- _WORK TO BE COMPLETED_
For each line below, print it again exactly as shown.

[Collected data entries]
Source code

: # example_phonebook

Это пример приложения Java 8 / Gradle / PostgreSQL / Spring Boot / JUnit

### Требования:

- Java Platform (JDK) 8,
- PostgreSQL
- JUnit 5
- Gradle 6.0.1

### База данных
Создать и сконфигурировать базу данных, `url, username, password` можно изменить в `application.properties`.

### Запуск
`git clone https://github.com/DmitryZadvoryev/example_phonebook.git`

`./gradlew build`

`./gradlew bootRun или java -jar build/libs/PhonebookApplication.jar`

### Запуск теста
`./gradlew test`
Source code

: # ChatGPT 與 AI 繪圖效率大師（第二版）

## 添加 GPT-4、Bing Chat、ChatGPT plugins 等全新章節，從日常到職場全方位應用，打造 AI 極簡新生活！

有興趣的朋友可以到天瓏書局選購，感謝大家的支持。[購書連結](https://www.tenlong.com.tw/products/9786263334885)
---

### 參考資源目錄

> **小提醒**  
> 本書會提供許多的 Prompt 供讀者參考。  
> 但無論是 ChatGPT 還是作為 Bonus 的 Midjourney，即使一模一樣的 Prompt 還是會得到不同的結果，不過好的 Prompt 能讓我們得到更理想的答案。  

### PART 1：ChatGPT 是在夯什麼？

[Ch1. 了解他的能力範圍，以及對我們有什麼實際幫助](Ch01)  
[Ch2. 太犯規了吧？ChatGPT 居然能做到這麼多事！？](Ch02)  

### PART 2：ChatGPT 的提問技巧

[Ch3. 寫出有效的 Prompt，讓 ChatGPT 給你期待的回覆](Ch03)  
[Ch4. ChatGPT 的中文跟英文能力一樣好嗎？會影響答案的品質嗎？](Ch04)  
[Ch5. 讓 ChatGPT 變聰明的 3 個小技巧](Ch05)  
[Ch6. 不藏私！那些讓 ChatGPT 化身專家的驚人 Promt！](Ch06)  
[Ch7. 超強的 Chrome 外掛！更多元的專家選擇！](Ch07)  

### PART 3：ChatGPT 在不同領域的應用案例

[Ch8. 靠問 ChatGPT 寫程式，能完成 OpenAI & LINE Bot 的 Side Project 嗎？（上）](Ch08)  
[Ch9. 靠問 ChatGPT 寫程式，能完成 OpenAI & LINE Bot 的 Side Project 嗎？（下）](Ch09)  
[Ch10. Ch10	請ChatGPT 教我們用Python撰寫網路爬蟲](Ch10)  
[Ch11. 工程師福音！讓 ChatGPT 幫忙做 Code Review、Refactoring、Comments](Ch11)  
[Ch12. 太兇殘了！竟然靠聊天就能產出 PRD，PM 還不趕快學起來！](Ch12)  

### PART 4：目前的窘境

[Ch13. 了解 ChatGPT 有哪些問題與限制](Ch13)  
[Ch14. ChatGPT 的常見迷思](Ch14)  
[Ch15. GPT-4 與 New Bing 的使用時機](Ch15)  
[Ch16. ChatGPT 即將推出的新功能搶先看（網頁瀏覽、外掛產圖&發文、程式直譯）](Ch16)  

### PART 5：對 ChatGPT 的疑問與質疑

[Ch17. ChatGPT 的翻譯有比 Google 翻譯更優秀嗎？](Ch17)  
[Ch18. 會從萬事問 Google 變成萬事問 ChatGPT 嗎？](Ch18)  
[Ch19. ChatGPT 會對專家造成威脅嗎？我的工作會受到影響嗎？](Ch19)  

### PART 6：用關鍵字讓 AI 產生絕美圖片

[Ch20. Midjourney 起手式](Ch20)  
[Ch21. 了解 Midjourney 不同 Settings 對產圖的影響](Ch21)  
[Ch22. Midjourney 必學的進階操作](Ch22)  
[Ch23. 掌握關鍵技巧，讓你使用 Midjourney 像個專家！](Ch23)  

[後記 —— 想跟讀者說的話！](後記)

- _ANSWER TO THE EXERCISE_
Source code

: # example_phonebook

Это пример приложения Java 8 / Gradle / PostgreSQL / Spring Boot / JUnit

### Требования:

- Java Platform (JDK) 8,
- PostgreSQL
- JUnit 5
- Gradle 6.0.1

### База данных
Создать и сконфигурировать базу данных, `url, username, password` можно изменить в `application.properties`.

### Запуск
`git clone https://github.com/DmitryZadvoryev/example_phonebook.git`

`./gradlew build`

`./gradlew bootRun или java -jar build/libs/PhonebookApplication.jar`

### Запуск теста
`./gradlew test`
Source code

: # ChatGPT 與 AI 繪圖效率大師（第二版）

## 添加 GPT-4、Bing Chat、ChatGPT plugins 等全新章節，從日常到職場全方位應用，打造 AI 極簡新生活！

有興趣的朋友可以到天瓏書局選購，感謝大家的支持。[購書連結](https://www.tenlong.com.tw/products/9786263334885)
---

### 參考資源目錄

> **小提醒**  
> 本書會提供許多的 Prompt 供讀者參考。  
> 但無論是 ChatGPT 還是作為 Bonus 的 Midjourney，即使一模一樣的 Prompt 還是會得到不同的結果，不過好的 Prompt 能讓我們得到更理想的答案。  

### PART 1：ChatGPT 是在夯什麼？

[Ch1. 了解他的能力範圍，以及對我們有什麼實際幫助](Ch01)  
[Ch2. 太犯規了吧？ChatGPT 居然能做到這麼多事！？](Ch02)  

### PART 2：ChatGPT 的提問技巧

[Ch3. 寫出有效的 Prompt，讓 ChatGPT 給你期待的回覆](Ch03)  
[Ch4. ChatGPT 的中文跟英文能力一樣好嗎？會影響答案的品質嗎？](Ch04)  
[Ch5. 讓 ChatGPT 變聰明的 3 個小技巧](Ch05)  
[Ch6. 不藏私！那些讓 ChatGPT 化身專家的驚人 Promt！](Ch06)  
[Ch7. 超強的 Chrome 外掛！更多元的專家選擇！](Ch07)  

### PART 3：ChatGPT 在不同領域的應用案例

[Ch8. 靠問 ChatGPT 寫程式，能完成 OpenAI & LINE Bot 的 Side Project 嗎？（上）](Ch08)  
[Ch9. 靠問 ChatGPT 寫程式，能完成 OpenAI & LINE Bot 的 Side Project 嗎？（下）](Ch09)  
[Ch10. Ch10	請ChatGPT 教我們用Python撰寫網路爬蟲](Ch10)  
[Ch11. 工程師福音！讓 ChatGPT 幫忙做 Code Review、Refactoring、Comments](Ch11)  
[Ch12. 太兇殘了！竟然靠聊天就能產出 PRD，PM 還不趕快學起來！](Ch12)  

### PART 4：目前的窘境

[Ch13. 了解 ChatGPT 有哪些問題與限制](Ch13)  
[Ch14. ChatGPT 的常見迷思](Ch14)  
[Ch15. GPT-4 與 New Bing 的使用時機](Ch15)  
[Ch16. ChatGPT 即將推出的新功能搶先看（網頁瀏覽、外掛產圖&發文、程式直譯）](Ch16)  

### PART 5：對 ChatGPT 的疑問與質疑

[Ch17. ChatGPT 的翻譯有比 Google 翻譯更優秀嗎？](Ch17)  
[Ch18. 會從萬事問 Google 變成萬事問 ChatGPT 嗎？](Ch18)  
[Ch19. ChatGPT 會對專家造成威脅嗎？我的工作會受到影響嗎？](Ch19)  

### PART 6：用關鍵字讓 AI 產生絕美圖片

[Ch20. Midjourney 起手式](Ch20)  
[Ch21. 了解 Midjourney 不同 Settings 對產圖的影響](Ch21)  
[Ch22. Midjourney 必學的進階操作](Ch22)  
[Ch23. 掌握關鍵技巧，讓你使用 Midjourney 像個專家！](Ch23)  

[後記 —— 想跟讀者說的話！](後記)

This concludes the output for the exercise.